What is expected:
Repeat, exactly as written, all of the entries, but not their pictures.
======== Records for processing
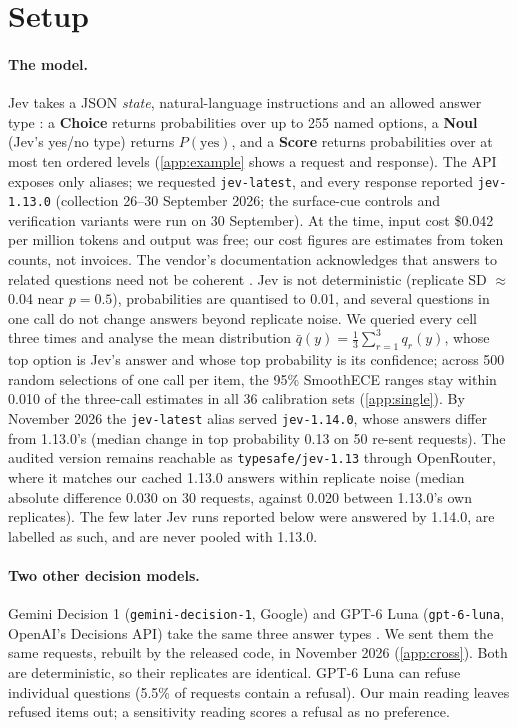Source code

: \documentclass[10pt,twocolumn]{article}
\begin{document}
\section{Setup}
\label{sec:setup}

\paragraph{The model.}
Jev takes a JSON \emph{state}, natural-language instructions and an allowed
answer type \citep{typesafe2026api}: a \textbf{Choice} returns probabilities
over up to 255 named options, a \textbf{Noul} (Jev's yes/no type) returns
$P(\text{yes})$, and a \textbf{Score} returns probabilities over at most ten
ordered levels (\cref{app:example} shows a request and response). The API
exposes only aliases; we requested \texttt{jev-latest}, and every response
reported \texttt{jev-1.13.0} (collection 26--30 September 2026; the surface-cue controls and verification variants were run on 30 September). At the time,
input cost \$0.042 per million tokens and output was free; our cost figures
are estimates from token counts, not invoices. The vendor's documentation
acknowledges that answers to related questions need not be coherent
\citep{typesafe2026jaggedness}. Jev is not deterministic (replicate SD $\approx$
0.04 near $p=0.5$), probabilities are quantised to 0.01, and several questions
in one call do not change answers beyond replicate noise. We queried every
cell three times and analyse the mean distribution
$\bar q(y)=\tfrac13\sum_{r=1}^{3}q_r(y)$, whose top option is Jev's answer and
whose top probability is its confidence; across 500 random
selections of one call per item, the 95\% SmoothECE ranges stay within 0.010
of the three-call estimates in all 36 calibration sets (\cref{app:single}).
By November 2026 the \texttt{jev-latest} alias served \texttt{jev-1.14.0},
whose answers differ from 1.13.0's (median change in top probability 0.13
on 50 re-sent requests). The audited version remains reachable as
\texttt{typesafe/jev-1.13} through OpenRouter, where it matches our cached
1.13.0 answers within replicate noise (median absolute difference 0.030 on
30 requests, against 0.020 between 1.13.0's own replicates). The few later
Jev runs reported below were answered by 1.14.0, are labelled as such, and
are never pooled with 1.13.0.

\paragraph{Two other decision models.} Gemini Decision 1
(\texttt{gemini-decision-1}, Google) and GPT-6 Luna (\texttt{gpt-6-luna},
OpenAI's Decisions API) take the same three answer types
\citep{google2026geminidecision,openai2026decisions}. We sent them the same
requests, rebuilt by the released code, in November 2026 (\cref{app:cross}).
Both are deterministic, so their replicates are identical. GPT-6 Luna can
refuse individual questions (5.5\% of requests contain a refusal). Our main
reading leaves refused items out; a sensitivity reading scores a refusal as
no preference.
\end{document}
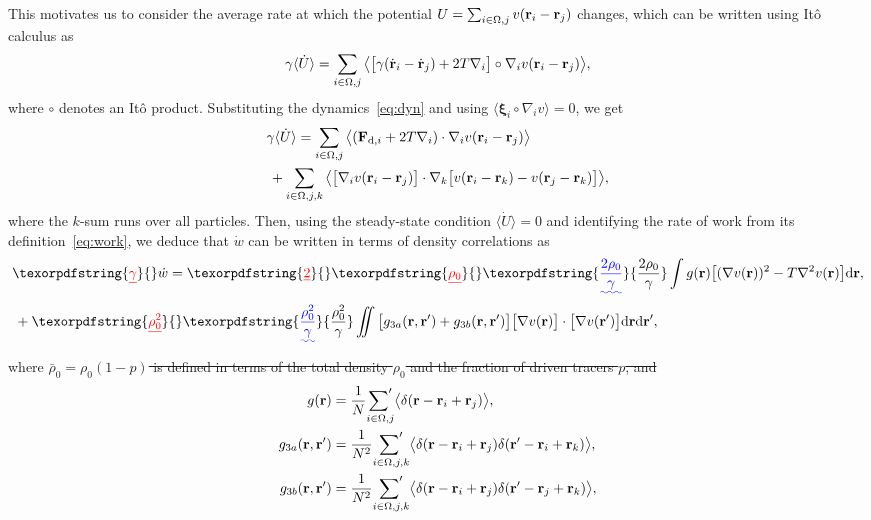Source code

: \documentclass[superscriptaddress, twocolumn, prx, longbibliography, nofootinbib]{revtex4-1}
\newcommand{\dd}{\text{d}}
\providecommand{\DIFaddtex}[1]{{\protect\color{blue}\uwave{#1}}} %
\providecommand{\DIFdeltex}[1]{{\protect\color{red}\sout{#1}}}                      %
\providecommand{\DIFaddbegin}{} %
\providecommand{\DIFaddend}{} %
\providecommand{\DIFdelbegin}{} %
\providecommand{\DIFdelend}{} %
\providecommand{\DIFadd}[1]{\texorpdfstring{\DIFaddtex{#1}}{#1}} %
\providecommand{\DIFdel}[1]{\texorpdfstring{\DIFdeltex{#1}}{}} %
\begin{document}
This motivates us to consider the average rate at which the potential $U = \sum_{i\in\Omega,j} v({\bf r}_i-{\bf r}_j)$ changes, which can be written using It\^o calculus as
\begin{equation}
	\gamma\langle\dot U \rangle = \sum_{i\in\Omega,j} \big\langle\big[\gamma(\dot{\bf r}_i - \dot{\bf r}_j) + 2 T \nabla_i\big] \circ \nabla_i v({\bf r}_i-{\bf r}_j)\big\rangle ,
\end{equation}
where $\circ$ denotes an It\^o product. Substituting the dynamics~\eqref{eq:dyn} and using $\langle{\boldsymbol\xi}_i\circ\nabla_i v\rangle=0$, we get
\begin{equation}\label{eq:dotU}
	\begin{aligned}
		&\gamma\langle\dot U \rangle = \sum_{i\in\Omega,j} \big\langle({\bf F}_{{\rm d},i} + 2 T \nabla_i) \cdot \nabla_i v({\bf r}_i-{\bf r}_j)\big\rangle
		\\
		&\,+ \sum_{i\in\Omega,j,k} \big\langle \big[\nabla_i v({\bf r}_i-{\bf r}_j)\big]\cdot \nabla_k \big[ v({\bf r}_i-{\bf r}_k) - v({\bf r}_j-{\bf r}_k) \big] \big\rangle ,
    \end{aligned}
\end{equation}
where the $k$-sum runs over all particles. Then, using the steady-state condition $\langle\dot U \rangle=0$ and identifying the rate of work from its definition~\eqref{eq:work}, we deduce that $\dot w$ can be written in terms of density correlations as
\begin{equation}\label{eq:balance}
	\begin{aligned}
		&\DIFdelbegin \DIFdel{\gamma}\DIFdelend \dot w = \DIFdelbegin \DIFdel{2}%
\DIFdel{\rho_0 }\DIFdelend \DIFaddbegin \DIFadd{\frac{2\rho_0}{\gamma} }\DIFaddend \int g({\bf r}) \big[(\nabla v({\bf r}))^2 - T \nabla^2 v({\bf r})\big] \dd{\bf r} ,
		\\
		&\, + \DIFdelbegin %
\DIFdel{\rho_0^2 }\DIFdelend \DIFaddbegin \DIFadd{\frac{\rho_0^2}{\gamma} }\DIFaddend \iint\big[ g_{3a}({\bf r}, {\bf r}') + g_{3b}({\bf r}, {\bf r}')\big]  \big[\nabla v({\bf r})\big] \cdot \big[\nabla v({\bf r}')\big] \dd{\bf r} \dd{\bf r}' ,
	\end{aligned}
\end{equation}
where
\DIFdelbegin \DIFdel{$\bar\rho_0 = \rho_0(1-p)$ is defined in terms of the total density $\rho_0$ and the fraction of driven tracers $p$, and
}\DIFdelend \begin{equation}
	\begin{aligned}
 		g({\bf r}) &= \frac{1}{N} \underset{i\in\Omega,j}{{\sum}'} \big\langle \delta({\bf r}-{\bf r}_i+{\bf r}_j)\big\rangle ,
		\\
 		g_{3a}({\bf r},{\bf r}') &= \frac{1}{N^2} \underset{i\in\Omega,j,k}{{\sum}'} \big\langle \delta({\bf r}-{\bf r}_i+{\bf r}_j) \delta({\bf r}'-{\bf r}_i+{\bf r}_k)\big\rangle ,
		\\
 		g_{3b}({\bf r},{\bf r}') &= \frac{1}{N^2} \underset{i\in\Omega,j,k}{{\sum}'} \big\langle \delta({\bf r}-{\bf r}_i+{\bf r}_j) \delta({\bf r}'-{\bf r}_j+{\bf r}_k)\big\rangle ,
	\end{aligned}
\end{equation}
\end{document}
================
Solution to this problem:
Source code

: \documentclass[10pt,twocolumn]{article}
\begin{document}
\section{Setup}
\label{sec:setup}

\paragraph{The model.}
Jev takes a JSON \emph{state}, natural-language instructions and an allowed
answer type \citep{typesafe2026api}: a \textbf{Choice} returns probabilities
over up to 255 named options, a \textbf{Noul} (Jev's yes/no type) returns
$P(\text{yes})$, and a \textbf{Score} returns probabilities over at most ten
ordered levels (\cref{app:example} shows a request and response). The API
exposes only aliases; we requested \texttt{jev-latest}, and every response
reported \texttt{jev-1.13.0} (collection 26--30 September 2026; the surface-cue controls and verification variants were run on 30 September). At the time,
input cost \$0.042 per million tokens and output was free; our cost figures
are estimates from token counts, not invoices. The vendor's documentation
acknowledges that answers to related questions need not be coherent
\citep{typesafe2026jaggedness}. Jev is not deterministic (replicate SD $\approx$
0.04 near $p=0.5$), probabilities are quantised to 0.01, and several questions
in one call do not change answers beyond replicate noise. We queried every
cell three times and analyse the mean distribution
$\bar q(y)=\tfrac13\sum_{r=1}^{3}q_r(y)$, whose top option is Jev's answer and
whose top probability is its confidence; across 500 random
selections of one call per item, the 95\% SmoothECE ranges stay within 0.010
of the three-call estimates in all 36 calibration sets (\cref{app:single}).
By November 2026 the \texttt{jev-latest} alias served \texttt{jev-1.14.0},
whose answers differ from 1.13.0's (median change in top probability 0.13
on 50 re-sent requests). The audited version remains reachable as
\texttt{typesafe/jev-1.13} through OpenRouter, where it matches our cached
1.13.0 answers within replicate noise (median absolute difference 0.030 on
30 requests, against 0.020 between 1.13.0's own replicates). The few later
Jev runs reported below were answered by 1.14.0, are labelled as such, and
are never pooled with 1.13.0.

\paragraph{Two other decision models.} Gemini Decision 1
(\texttt{gemini-decision-1}, Google) and GPT-6 Luna (\texttt{gpt-6-luna},
OpenAI's Decisions API) take the same three answer types
\citep{google2026geminidecision,openai2026decisions}. We sent them the same
requests, rebuilt by the released code, in November 2026 (\cref{app:cross}).
Both are deterministic, so their replicates are identical. GPT-6 Luna can
refuse individual questions (5.5\% of requests contain a refusal). Our main
reading leaves refused items out; a sensitivity reading scores a refusal as
no preference.
\end{document}
Source code

: \documentclass[superscriptaddress, twocolumn, prx, longbibliography, nofootinbib]{revtex4-1}
\newcommand{\dd}{\text{d}}
\providecommand{\DIFaddtex}[1]{{\protect\color{blue}\uwave{#1}}} %
\providecommand{\DIFdeltex}[1]{{\protect\color{red}\sout{#1}}}                      %
\providecommand{\DIFaddbegin}{} %
\providecommand{\DIFaddend}{} %
\providecommand{\DIFdelbegin}{} %
\providecommand{\DIFdelend}{} %
\providecommand{\DIFadd}[1]{\texorpdfstring{\DIFaddtex{#1}}{#1}} %
\providecommand{\DIFdel}[1]{\texorpdfstring{\DIFdeltex{#1}}{}} %
\begin{document}
This motivates us to consider the average rate at which the potential $U = \sum_{i\in\Omega,j} v({\bf r}_i-{\bf r}_j)$ changes, which can be written using It\^o calculus as
\begin{equation}
	\gamma\langle\dot U \rangle = \sum_{i\in\Omega,j} \big\langle\big[\gamma(\dot{\bf r}_i - \dot{\bf r}_j) + 2 T \nabla_i\big] \circ \nabla_i v({\bf r}_i-{\bf r}_j)\big\rangle ,
\end{equation}
where $\circ$ denotes an It\^o product. Substituting the dynamics~\eqref{eq:dyn} and using $\langle{\boldsymbol\xi}_i\circ\nabla_i v\rangle=0$, we get
\begin{equation}\label{eq:dotU}
	\begin{aligned}
		&\gamma\langle\dot U \rangle = \sum_{i\in\Omega,j} \big\langle({\bf F}_{{\rm d},i} + 2 T \nabla_i) \cdot \nabla_i v({\bf r}_i-{\bf r}_j)\big\rangle
		\\
		&\,+ \sum_{i\in\Omega,j,k} \big\langle \big[\nabla_i v({\bf r}_i-{\bf r}_j)\big]\cdot \nabla_k \big[ v({\bf r}_i-{\bf r}_k) - v({\bf r}_j-{\bf r}_k) \big] \big\rangle ,
    \end{aligned}
\end{equation}
where the $k$-sum runs over all particles. Then, using the steady-state condition $\langle\dot U \rangle=0$ and identifying the rate of work from its definition~\eqref{eq:work}, we deduce that $\dot w$ can be written in terms of density correlations as
\begin{equation}\label{eq:balance}
	\begin{aligned}
		&\DIFdelbegin \DIFdel{\gamma}\DIFdelend \dot w = \DIFdelbegin \DIFdel{2}%
\DIFdel{\rho_0 }\DIFdelend \DIFaddbegin \DIFadd{\frac{2\rho_0}{\gamma} }\DIFaddend \int g({\bf r}) \big[(\nabla v({\bf r}))^2 - T \nabla^2 v({\bf r})\big] \dd{\bf r} ,
		\\
		&\, + \DIFdelbegin %
\DIFdel{\rho_0^2 }\DIFdelend \DIFaddbegin \DIFadd{\frac{\rho_0^2}{\gamma} }\DIFaddend \iint\big[ g_{3a}({\bf r}, {\bf r}') + g_{3b}({\bf r}, {\bf r}')\big]  \big[\nabla v({\bf r})\big] \cdot \big[\nabla v({\bf r}')\big] \dd{\bf r} \dd{\bf r}' ,
	\end{aligned}
\end{equation}
where
\DIFdelbegin \DIFdel{$\bar\rho_0 = \rho_0(1-p)$ is defined in terms of the total density $\rho_0$ and the fraction of driven tracers $p$, and
}\DIFdelend \begin{equation}
	\begin{aligned}
 		g({\bf r}) &= \frac{1}{N} \underset{i\in\Omega,j}{{\sum}'} \big\langle \delta({\bf r}-{\bf r}_i+{\bf r}_j)\big\rangle ,
		\\
 		g_{3a}({\bf r},{\bf r}') &= \frac{1}{N^2} \underset{i\in\Omega,j,k}{{\sum}'} \big\langle \delta({\bf r}-{\bf r}_i+{\bf r}_j) \delta({\bf r}'-{\bf r}_i+{\bf r}_k)\big\rangle ,
		\\
 		g_{3b}({\bf r},{\bf r}') &= \frac{1}{N^2} \underset{i\in\Omega,j,k}{{\sum}'} \big\langle \delta({\bf r}-{\bf r}_i+{\bf r}_j) \delta({\bf r}'-{\bf r}_j+{\bf r}_k)\big\rangle ,
	\end{aligned}
\end{equation}
\end{document}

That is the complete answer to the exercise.